Pictures paired with source code
========================================================================
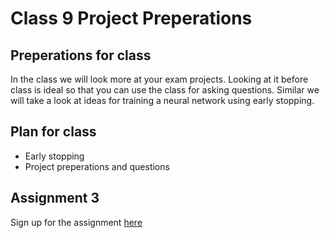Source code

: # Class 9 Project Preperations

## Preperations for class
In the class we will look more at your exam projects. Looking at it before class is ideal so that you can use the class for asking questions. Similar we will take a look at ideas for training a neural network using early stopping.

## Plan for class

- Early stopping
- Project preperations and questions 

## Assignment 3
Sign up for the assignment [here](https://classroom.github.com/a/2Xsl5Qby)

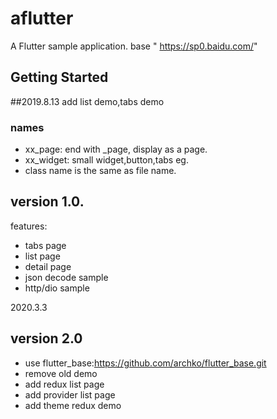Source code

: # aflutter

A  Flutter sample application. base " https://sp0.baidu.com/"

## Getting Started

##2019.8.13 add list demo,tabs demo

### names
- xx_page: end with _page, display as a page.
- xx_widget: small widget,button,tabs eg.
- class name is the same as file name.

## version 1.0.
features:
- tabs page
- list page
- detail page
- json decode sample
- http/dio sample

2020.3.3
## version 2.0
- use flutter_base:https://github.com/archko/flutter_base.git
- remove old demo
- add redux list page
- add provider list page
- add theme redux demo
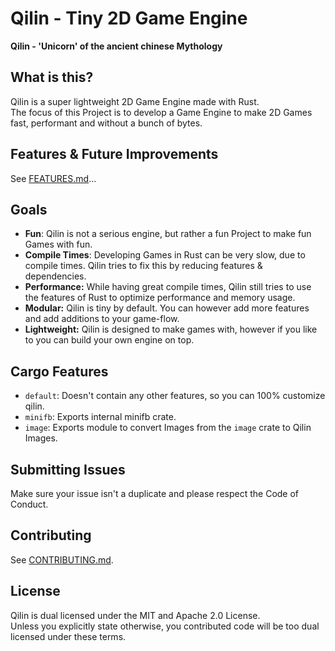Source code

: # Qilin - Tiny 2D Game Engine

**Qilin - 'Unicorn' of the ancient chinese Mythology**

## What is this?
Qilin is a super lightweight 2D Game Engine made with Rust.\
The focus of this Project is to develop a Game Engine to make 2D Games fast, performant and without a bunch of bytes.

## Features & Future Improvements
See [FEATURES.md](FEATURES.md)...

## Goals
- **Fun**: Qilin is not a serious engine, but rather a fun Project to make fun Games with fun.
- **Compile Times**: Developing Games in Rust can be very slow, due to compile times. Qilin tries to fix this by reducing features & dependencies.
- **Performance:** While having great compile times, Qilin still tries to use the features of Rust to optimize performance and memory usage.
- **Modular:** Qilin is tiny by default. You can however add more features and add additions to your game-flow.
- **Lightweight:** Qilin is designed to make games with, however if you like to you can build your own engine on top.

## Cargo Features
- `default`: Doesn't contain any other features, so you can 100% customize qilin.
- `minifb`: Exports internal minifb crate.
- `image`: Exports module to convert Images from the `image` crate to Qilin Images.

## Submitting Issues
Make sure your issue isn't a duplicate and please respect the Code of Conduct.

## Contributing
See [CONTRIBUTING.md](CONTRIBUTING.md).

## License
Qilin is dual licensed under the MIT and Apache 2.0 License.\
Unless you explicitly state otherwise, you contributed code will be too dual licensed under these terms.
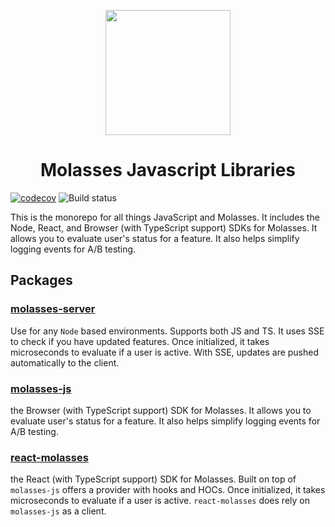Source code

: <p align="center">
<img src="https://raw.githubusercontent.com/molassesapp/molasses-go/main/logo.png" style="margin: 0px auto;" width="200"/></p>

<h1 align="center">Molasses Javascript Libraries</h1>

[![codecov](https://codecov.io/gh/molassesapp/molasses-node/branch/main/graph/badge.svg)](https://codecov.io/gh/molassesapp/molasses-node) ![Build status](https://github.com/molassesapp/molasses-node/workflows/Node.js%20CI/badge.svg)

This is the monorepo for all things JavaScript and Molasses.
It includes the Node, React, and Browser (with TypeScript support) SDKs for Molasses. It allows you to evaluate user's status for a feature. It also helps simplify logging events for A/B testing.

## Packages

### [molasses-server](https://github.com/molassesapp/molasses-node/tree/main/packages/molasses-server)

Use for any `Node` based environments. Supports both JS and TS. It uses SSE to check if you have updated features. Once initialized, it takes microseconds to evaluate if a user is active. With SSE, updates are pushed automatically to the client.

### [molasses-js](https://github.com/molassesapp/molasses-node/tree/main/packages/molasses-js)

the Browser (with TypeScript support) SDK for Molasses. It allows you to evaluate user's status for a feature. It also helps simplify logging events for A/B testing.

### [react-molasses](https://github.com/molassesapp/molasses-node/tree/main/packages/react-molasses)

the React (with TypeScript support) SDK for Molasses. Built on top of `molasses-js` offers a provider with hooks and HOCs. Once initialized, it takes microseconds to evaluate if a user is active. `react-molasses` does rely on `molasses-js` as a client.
========================================================================
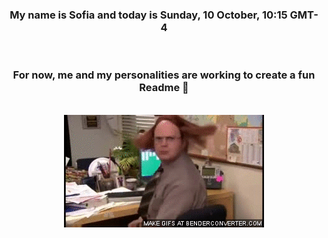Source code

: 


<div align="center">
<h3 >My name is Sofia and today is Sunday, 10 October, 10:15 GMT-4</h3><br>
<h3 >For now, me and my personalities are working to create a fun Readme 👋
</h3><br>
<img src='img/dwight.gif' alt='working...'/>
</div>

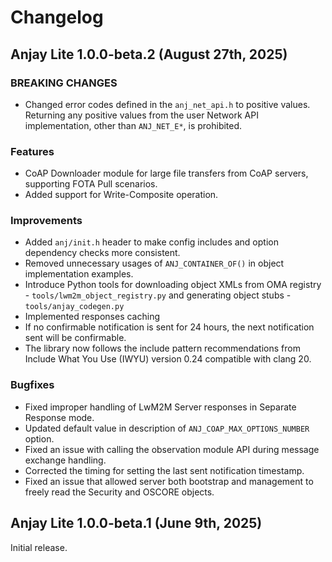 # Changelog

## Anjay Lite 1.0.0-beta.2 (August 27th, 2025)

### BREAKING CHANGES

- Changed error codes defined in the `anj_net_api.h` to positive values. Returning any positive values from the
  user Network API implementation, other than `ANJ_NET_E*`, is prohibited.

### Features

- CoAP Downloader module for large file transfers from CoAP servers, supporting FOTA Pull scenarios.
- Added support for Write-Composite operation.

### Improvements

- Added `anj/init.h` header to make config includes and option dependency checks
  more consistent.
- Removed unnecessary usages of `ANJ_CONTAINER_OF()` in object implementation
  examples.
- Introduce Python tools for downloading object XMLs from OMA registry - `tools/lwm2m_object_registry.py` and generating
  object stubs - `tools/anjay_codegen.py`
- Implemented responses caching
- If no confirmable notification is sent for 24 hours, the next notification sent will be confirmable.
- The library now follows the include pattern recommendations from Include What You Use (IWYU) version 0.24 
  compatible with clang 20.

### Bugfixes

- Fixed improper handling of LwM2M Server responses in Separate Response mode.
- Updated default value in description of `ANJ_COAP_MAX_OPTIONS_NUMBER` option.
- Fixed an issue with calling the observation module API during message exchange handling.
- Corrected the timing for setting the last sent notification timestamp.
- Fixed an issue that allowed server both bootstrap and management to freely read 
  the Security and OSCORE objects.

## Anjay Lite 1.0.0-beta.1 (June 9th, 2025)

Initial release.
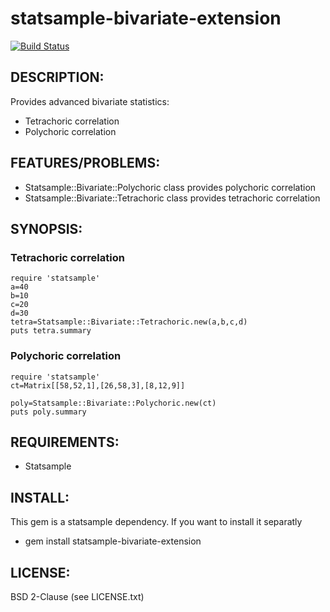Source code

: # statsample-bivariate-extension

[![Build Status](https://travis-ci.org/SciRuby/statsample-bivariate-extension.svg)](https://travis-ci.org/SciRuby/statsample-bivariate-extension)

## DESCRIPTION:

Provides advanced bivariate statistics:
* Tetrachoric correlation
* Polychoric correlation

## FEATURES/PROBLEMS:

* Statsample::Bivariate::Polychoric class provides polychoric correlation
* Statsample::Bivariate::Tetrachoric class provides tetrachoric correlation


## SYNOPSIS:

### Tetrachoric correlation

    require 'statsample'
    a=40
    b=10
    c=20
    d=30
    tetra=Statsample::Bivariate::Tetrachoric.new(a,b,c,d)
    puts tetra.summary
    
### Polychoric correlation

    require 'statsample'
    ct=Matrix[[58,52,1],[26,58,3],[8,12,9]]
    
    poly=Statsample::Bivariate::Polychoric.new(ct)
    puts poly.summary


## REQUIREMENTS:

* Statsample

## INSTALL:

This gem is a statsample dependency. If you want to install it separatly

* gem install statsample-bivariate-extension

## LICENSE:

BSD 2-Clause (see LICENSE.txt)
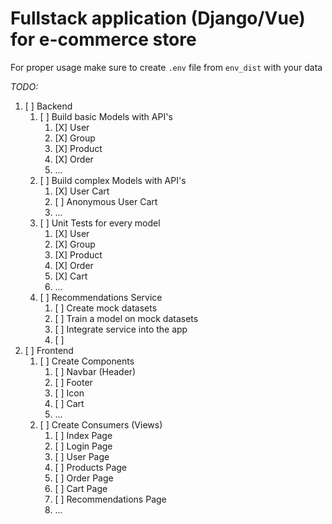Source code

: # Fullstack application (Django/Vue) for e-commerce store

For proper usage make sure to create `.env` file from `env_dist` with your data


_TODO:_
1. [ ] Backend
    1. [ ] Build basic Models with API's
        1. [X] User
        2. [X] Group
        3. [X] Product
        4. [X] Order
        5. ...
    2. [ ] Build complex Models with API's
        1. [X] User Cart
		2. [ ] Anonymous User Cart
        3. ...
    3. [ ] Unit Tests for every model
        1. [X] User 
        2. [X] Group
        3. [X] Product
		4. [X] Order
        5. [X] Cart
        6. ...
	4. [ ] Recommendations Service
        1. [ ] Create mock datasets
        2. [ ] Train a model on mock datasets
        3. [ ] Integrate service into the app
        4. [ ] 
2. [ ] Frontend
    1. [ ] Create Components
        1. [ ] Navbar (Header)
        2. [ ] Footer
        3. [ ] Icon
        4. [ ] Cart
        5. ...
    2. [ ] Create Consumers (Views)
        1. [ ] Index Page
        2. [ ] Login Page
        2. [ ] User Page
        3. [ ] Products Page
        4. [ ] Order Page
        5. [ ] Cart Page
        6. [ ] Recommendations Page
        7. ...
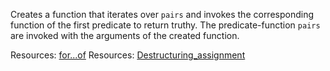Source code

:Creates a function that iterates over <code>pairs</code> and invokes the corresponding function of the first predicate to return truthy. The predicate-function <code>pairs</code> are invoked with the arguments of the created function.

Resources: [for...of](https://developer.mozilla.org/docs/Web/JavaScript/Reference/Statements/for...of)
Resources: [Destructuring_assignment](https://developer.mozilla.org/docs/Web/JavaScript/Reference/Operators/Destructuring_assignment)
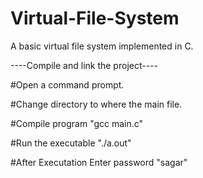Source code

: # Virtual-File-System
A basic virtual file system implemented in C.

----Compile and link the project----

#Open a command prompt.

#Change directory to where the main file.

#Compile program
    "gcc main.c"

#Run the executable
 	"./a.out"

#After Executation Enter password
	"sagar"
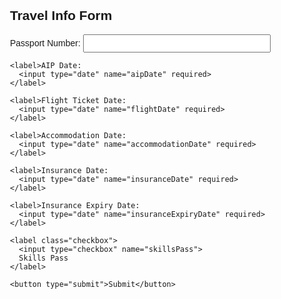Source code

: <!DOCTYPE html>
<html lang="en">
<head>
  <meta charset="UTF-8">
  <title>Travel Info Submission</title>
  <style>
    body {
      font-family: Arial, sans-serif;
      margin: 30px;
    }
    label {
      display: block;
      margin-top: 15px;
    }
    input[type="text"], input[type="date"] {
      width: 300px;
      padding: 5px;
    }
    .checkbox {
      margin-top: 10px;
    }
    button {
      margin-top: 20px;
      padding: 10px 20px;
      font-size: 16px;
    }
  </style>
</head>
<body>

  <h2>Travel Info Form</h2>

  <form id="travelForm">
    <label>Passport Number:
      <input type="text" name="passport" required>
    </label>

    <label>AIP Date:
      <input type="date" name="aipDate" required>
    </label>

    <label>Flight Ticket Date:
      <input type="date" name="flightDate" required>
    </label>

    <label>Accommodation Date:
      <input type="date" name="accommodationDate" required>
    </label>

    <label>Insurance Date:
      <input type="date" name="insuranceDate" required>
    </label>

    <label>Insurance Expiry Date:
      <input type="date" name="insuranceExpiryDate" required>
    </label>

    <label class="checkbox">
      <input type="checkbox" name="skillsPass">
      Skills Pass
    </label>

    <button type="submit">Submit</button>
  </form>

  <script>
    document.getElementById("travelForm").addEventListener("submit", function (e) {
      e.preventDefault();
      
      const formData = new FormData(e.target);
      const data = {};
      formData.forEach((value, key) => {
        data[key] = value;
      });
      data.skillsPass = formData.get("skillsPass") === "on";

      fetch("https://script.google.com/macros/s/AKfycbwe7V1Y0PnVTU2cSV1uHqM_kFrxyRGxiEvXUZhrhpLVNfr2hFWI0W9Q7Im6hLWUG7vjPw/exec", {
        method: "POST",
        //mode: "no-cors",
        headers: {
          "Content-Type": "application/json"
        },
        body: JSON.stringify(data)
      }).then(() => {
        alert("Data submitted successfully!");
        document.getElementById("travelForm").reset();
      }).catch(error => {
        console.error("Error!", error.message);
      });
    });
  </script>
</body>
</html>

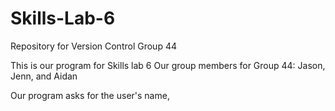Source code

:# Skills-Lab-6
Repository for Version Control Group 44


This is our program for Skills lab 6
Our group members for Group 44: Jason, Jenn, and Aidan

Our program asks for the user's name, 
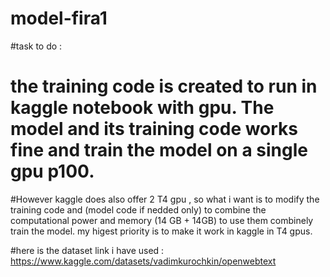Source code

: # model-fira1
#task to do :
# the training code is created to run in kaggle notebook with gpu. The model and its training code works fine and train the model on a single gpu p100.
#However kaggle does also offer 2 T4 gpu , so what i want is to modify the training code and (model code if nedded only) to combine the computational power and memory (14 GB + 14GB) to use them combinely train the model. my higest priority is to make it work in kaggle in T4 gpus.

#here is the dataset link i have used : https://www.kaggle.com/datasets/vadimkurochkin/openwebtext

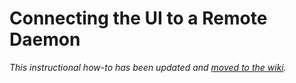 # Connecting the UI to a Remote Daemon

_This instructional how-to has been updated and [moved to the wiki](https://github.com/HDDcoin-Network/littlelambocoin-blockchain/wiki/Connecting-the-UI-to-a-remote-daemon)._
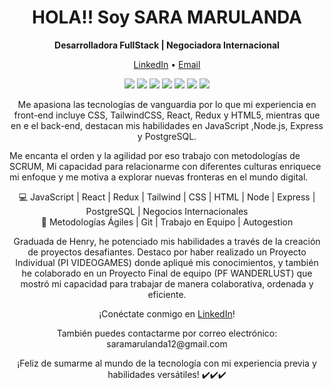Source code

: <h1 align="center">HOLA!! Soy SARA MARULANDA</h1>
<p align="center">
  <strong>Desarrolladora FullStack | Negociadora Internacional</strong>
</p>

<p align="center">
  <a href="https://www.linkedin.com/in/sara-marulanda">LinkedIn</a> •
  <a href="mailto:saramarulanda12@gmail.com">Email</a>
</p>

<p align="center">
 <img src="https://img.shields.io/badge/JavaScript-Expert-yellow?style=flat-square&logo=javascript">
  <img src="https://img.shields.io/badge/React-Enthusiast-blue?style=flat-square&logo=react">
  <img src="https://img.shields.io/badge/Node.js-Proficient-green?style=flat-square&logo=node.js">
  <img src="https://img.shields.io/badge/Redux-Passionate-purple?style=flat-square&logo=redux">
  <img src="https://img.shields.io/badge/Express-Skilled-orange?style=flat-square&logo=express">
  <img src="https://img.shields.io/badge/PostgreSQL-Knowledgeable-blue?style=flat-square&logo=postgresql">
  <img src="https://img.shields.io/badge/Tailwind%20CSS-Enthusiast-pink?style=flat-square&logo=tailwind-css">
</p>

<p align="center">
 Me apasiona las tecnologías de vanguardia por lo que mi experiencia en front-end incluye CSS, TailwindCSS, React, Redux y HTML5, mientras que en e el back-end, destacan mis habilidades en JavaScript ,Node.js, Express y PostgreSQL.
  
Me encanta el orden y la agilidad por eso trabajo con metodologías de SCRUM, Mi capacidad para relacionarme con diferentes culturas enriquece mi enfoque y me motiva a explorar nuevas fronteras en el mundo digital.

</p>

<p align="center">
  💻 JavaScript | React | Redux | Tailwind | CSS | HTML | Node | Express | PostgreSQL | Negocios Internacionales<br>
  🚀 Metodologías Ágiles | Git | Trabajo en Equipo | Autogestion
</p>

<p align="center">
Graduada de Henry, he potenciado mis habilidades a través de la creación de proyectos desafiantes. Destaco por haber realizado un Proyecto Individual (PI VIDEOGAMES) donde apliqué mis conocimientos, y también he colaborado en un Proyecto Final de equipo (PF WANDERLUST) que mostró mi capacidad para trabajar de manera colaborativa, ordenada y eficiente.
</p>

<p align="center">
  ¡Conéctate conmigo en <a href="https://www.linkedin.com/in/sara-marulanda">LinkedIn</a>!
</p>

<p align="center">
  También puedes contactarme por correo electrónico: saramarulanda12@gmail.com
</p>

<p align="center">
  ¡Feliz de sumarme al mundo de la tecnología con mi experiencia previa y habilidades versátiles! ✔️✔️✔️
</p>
========================================================================
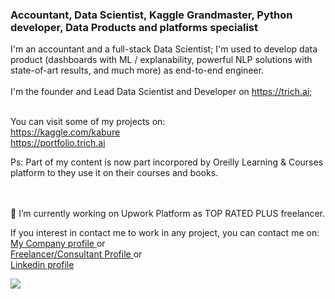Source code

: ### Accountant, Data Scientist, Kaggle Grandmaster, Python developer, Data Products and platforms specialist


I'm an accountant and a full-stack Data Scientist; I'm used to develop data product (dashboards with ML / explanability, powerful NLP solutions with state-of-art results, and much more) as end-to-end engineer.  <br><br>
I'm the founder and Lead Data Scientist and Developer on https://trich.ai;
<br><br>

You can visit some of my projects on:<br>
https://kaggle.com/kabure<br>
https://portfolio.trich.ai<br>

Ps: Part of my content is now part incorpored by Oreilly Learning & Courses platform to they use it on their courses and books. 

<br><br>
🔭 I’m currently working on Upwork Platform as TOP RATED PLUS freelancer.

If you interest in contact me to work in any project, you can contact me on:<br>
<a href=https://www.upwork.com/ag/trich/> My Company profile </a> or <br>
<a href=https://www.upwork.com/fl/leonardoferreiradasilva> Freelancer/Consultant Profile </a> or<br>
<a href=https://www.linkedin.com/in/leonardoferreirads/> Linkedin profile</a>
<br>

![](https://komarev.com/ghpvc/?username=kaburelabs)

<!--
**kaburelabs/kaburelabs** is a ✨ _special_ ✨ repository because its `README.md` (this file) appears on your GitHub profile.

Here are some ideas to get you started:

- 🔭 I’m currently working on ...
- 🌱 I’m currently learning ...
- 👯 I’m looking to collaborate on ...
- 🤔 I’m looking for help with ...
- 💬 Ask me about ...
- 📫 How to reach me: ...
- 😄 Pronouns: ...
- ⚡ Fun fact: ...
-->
========================================================================
§ What you will do:
Copy only this from above: the line containing "## version 1.0.", the line containing "Qilin is dual", and all lines between, printed exactly. Leave out the pictures.

§ Answer for the task:
## version 1.0.
features:
- tabs page
- list page
- detail page
- json decode sample
- http/dio sample

2020.3.3
## version 2.0
- use flutter_base:https://github.com/archko/flutter_base.git
- remove old demo
- add redux list page
- add provider list page
- add theme redux demo
Source code

: # Qilin - Tiny 2D Game Engine

**Qilin - 'Unicorn' of the ancient chinese Mythology**

## What is this?
Qilin is a super lightweight 2D Game Engine made with Rust.\
The focus of this Project is to develop a Game Engine to make 2D Games fast, performant and without a bunch of bytes.

## Features & Future Improvements
See [FEATURES.md](FEATURES.md)...

## Goals
- **Fun**: Qilin is not a serious engine, but rather a fun Project to make fun Games with fun.
- **Compile Times**: Developing Games in Rust can be very slow, due to compile times. Qilin tries to fix this by reducing features & dependencies.
- **Performance:** While having great compile times, Qilin still tries to use the features of Rust to optimize performance and memory usage.
- **Modular:** Qilin is tiny by default. You can however add more features and add additions to your game-flow.
- **Lightweight:** Qilin is designed to make games with, however if you like to you can build your own engine on top.

## Cargo Features
- `default`: Doesn't contain any other features, so you can 100% customize qilin.
- `minifb`: Exports internal minifb crate.
- `image`: Exports module to convert Images from the `image` crate to Qilin Images.

## Submitting Issues
Make sure your issue isn't a duplicate and please respect the Code of Conduct.

## Contributing
See [CONTRIBUTING.md](CONTRIBUTING.md).

## License
Qilin is dual licensed under the MIT and Apache 2.0 License.\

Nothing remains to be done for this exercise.